Chapter 29. Nuxeo Core Import / Export API

Table of Contents

29.1. Export Format
29.1.1. document.xml format
29.1.2. Inlining Blobs
29.2. Document Pipe
29.3. Document Reader
29.4. Document Writer
29.5. Document Transformer
29.6. API Examples
29.6.1. Exporting data from a Nuxeo repository to a Zip archive
29.6.2. Importing data from a Zip archive to a Nuxeo repository
29.6.3. Export a single document as an XML with blobs inlined.

The import / export service is providing an API to export a set of documents from the repository in an XML format and then re-importing them back.

The service can also be used to create in batch document trees from valid import archives or to provide a simple solution of creating and retrieving repository data. This could be used for example to expose repository data through REST or raw HTTP requests.

Export and import mechanism is extensible so that you can easily create you custom format for exported data. The default format provided by Nuxeo EP is described below.

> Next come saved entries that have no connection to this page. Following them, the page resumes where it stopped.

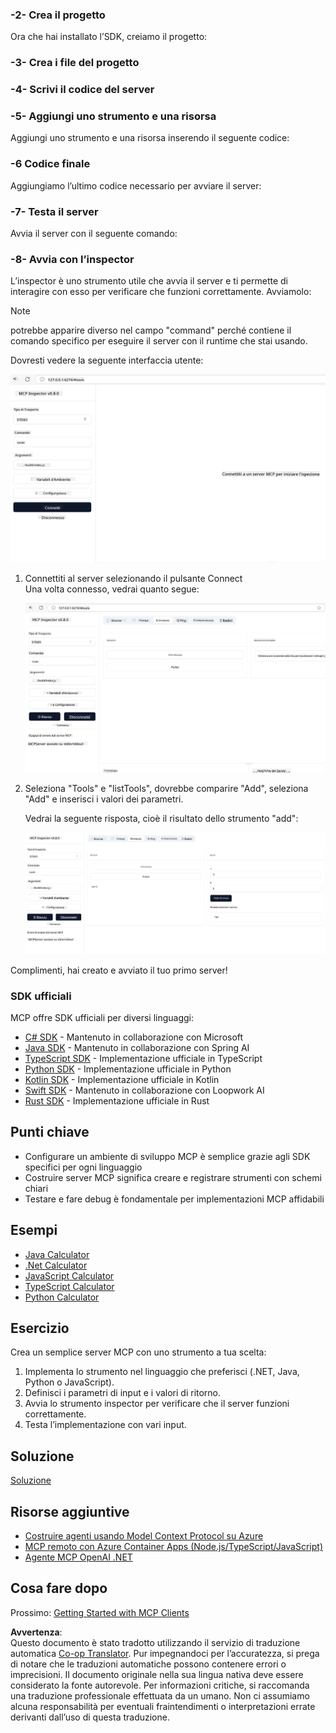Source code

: <!--
CO_OP_TRANSLATOR_METADATA:
{
  "original_hash": "262e6e510f0c3fe1e36180eadcd67c33",
  "translation_date": "2025-06-02T17:31:32+00:00",
  "source_file": "03-GettingStarted/01-first-server/README.md",
  "language_code": "it"
}
-->
### -2- Crea il progetto

Ora che hai installato l’SDK, creiamo il progetto: 

### -3- Crea i file del progetto

### -4- Scrivi il codice del server

### -5- Aggiungi uno strumento e una risorsa

Aggiungi uno strumento e una risorsa inserendo il seguente codice:

### -6 Codice finale

Aggiungiamo l’ultimo codice necessario per avviare il server:

### -7- Testa il server

Avvia il server con il seguente comando:

### -8- Avvia con l’inspector

L’inspector è uno strumento utile che avvia il server e ti permette di interagire con esso per verificare che funzioni correttamente. Avviamolo:

> [!NOTE]
> potrebbe apparire diverso nel campo "command" perché contiene il comando specifico per eseguire il server con il runtime che stai usando.

Dovresti vedere la seguente interfaccia utente:

![Connect](../../../../translated_images/connect.141db0b2bd05f096fb1dd91273771fd8b2469d6507656c3b0c9df4b3c5473929.it.png)

1. Connettiti al server selezionando il pulsante Connect  
   Una volta connesso, vedrai quanto segue:

   ![Connected](../../../../translated_images/connected.73d1e042c24075d386cacdd4ee7cd748c16364c277d814e646ff2f7b5eefde85.it.png)

2. Seleziona "Tools" e "listTools", dovrebbe comparire "Add", seleziona "Add" e inserisci i valori dei parametri.

   Vedrai la seguente risposta, cioè il risultato dello strumento "add":

   ![Result of running add](../../../../translated_images/ran-tool.a5a6ee878c1369ec1e379b81053395252a441799dbf23416c36ddf288faf8249.it.png)

Complimenti, hai creato e avviato il tuo primo server!

### SDK ufficiali

MCP offre SDK ufficiali per diversi linguaggi:
- [C# SDK](https://github.com/modelcontextprotocol/csharp-sdk) - Mantenuto in collaborazione con Microsoft
- [Java SDK](https://github.com/modelcontextprotocol/java-sdk) - Mantenuto in collaborazione con Spring AI
- [TypeScript SDK](https://github.com/modelcontextprotocol/typescript-sdk) - Implementazione ufficiale in TypeScript
- [Python SDK](https://github.com/modelcontextprotocol/python-sdk) - Implementazione ufficiale in Python
- [Kotlin SDK](https://github.com/modelcontextprotocol/kotlin-sdk) - Implementazione ufficiale in Kotlin
- [Swift SDK](https://github.com/modelcontextprotocol/swift-sdk) - Mantenuto in collaborazione con Loopwork AI
- [Rust SDK](https://github.com/modelcontextprotocol/rust-sdk) - Implementazione ufficiale in Rust

## Punti chiave

- Configurare un ambiente di sviluppo MCP è semplice grazie agli SDK specifici per ogni linguaggio
- Costruire server MCP significa creare e registrare strumenti con schemi chiari
- Testare e fare debug è fondamentale per implementazioni MCP affidabili

## Esempi

- [Java Calculator](../samples/java/calculator/README.md)
- [.Net Calculator](../../../../03-GettingStarted/samples/csharp)
- [JavaScript Calculator](../samples/javascript/README.md)
- [TypeScript Calculator](../samples/typescript/README.md)
- [Python Calculator](../../../../03-GettingStarted/samples/python)

## Esercizio

Crea un semplice server MCP con uno strumento a tua scelta:
1. Implementa lo strumento nel linguaggio che preferisci (.NET, Java, Python o JavaScript).
2. Definisci i parametri di input e i valori di ritorno.
3. Avvia lo strumento inspector per verificare che il server funzioni correttamente.
4. Testa l’implementazione con vari input.

## Soluzione

[Soluzione](./solution/README.md)

## Risorse aggiuntive

- [Costruire agenti usando Model Context Protocol su Azure](https://learn.microsoft.com/azure/developer/ai/intro-agents-mcp)
- [MCP remoto con Azure Container Apps (Node.js/TypeScript/JavaScript)](https://learn.microsoft.com/samples/azure-samples/mcp-container-ts/mcp-container-ts/)
- [Agente MCP OpenAI .NET](https://learn.microsoft.com/samples/azure-samples/openai-mcp-agent-dotnet/openai-mcp-agent-dotnet/)

## Cosa fare dopo

Prossimo: [Getting Started with MCP Clients](/03-GettingStarted/02-client/README.md)

**Avvertenza**:  
Questo documento è stato tradotto utilizzando il servizio di traduzione automatica [Co-op Translator](https://github.com/Azure/co-op-translator). Pur impegnandoci per l’accuratezza, si prega di notare che le traduzioni automatiche possono contenere errori o imprecisioni. Il documento originale nella sua lingua nativa deve essere considerato la fonte autorevole. Per informazioni critiche, si raccomanda una traduzione professionale effettuata da un umano. Non ci assumiamo alcuna responsabilità per eventuali fraintendimenti o interpretazioni errate derivanti dall’uso di questa traduzione.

The import / export module is part of the nuxeo-core-api bundle and it is located under the org.nuxeo.ecm.core.api.io package.

29.1. Export Format

A document will be exported as a directory using as name the document node name and containing a document.xml file which hold the document metadata and properties as defined by document schemas. Document blobs if any are by default exported as separate files inside the document directory. There is also an option to export blobs inlined as Base64 encoded data inside the document.xml.

When exporting trees document children are put as subdirectories inside the document parent directory.

Optionally each service in nuxeo that store persistent data related to documents like the workflow, relation or annotation services may also export their own data inside the document folder as XML files.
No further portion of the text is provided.